**REQUIRED WORK**
In the material below, list every line carrying the string "left".

==========

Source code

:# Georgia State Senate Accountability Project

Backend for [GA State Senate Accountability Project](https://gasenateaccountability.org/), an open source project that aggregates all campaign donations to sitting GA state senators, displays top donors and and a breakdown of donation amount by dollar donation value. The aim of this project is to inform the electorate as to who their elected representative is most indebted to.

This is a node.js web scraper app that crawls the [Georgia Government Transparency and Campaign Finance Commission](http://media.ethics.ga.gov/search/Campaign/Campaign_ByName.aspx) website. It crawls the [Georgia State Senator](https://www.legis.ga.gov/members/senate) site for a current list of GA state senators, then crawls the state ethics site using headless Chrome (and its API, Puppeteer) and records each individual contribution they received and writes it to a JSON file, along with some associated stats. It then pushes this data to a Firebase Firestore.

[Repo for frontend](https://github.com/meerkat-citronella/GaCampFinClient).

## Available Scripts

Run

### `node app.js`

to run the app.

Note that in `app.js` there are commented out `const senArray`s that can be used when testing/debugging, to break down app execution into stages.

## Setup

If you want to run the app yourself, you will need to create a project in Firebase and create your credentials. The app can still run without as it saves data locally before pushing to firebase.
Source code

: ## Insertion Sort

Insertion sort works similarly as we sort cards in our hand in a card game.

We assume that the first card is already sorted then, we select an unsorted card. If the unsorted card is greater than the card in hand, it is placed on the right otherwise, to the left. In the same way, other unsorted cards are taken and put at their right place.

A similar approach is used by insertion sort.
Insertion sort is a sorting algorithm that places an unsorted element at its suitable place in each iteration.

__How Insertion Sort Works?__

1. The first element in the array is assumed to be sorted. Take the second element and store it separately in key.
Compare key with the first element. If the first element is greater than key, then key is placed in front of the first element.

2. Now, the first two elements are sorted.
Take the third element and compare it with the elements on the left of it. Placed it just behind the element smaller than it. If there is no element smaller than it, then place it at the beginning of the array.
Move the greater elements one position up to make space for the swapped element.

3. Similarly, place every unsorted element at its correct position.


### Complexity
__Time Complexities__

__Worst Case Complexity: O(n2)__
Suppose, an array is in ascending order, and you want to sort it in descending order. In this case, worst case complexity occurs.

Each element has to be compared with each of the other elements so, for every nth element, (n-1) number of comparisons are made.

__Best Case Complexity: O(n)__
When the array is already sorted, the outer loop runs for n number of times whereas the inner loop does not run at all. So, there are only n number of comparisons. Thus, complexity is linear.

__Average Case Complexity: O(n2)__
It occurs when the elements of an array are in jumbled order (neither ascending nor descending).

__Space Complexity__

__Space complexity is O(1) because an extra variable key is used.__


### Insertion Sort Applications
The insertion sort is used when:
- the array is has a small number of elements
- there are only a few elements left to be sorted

==========

**ANSWER BELOW**
We assume that the first card is already sorted then, we select an unsorted card. If the unsorted card is greater than the card in hand, it is placed on the right otherwise, to the left. In the same way, other unsorted cards are taken and put at their right place.
Take the third element and compare it with the elements on the left of it. Placed it just behind the element smaller than it. If there is no element smaller than it, then place it at the beginning of the array.
- there are only a few elements left to be sorted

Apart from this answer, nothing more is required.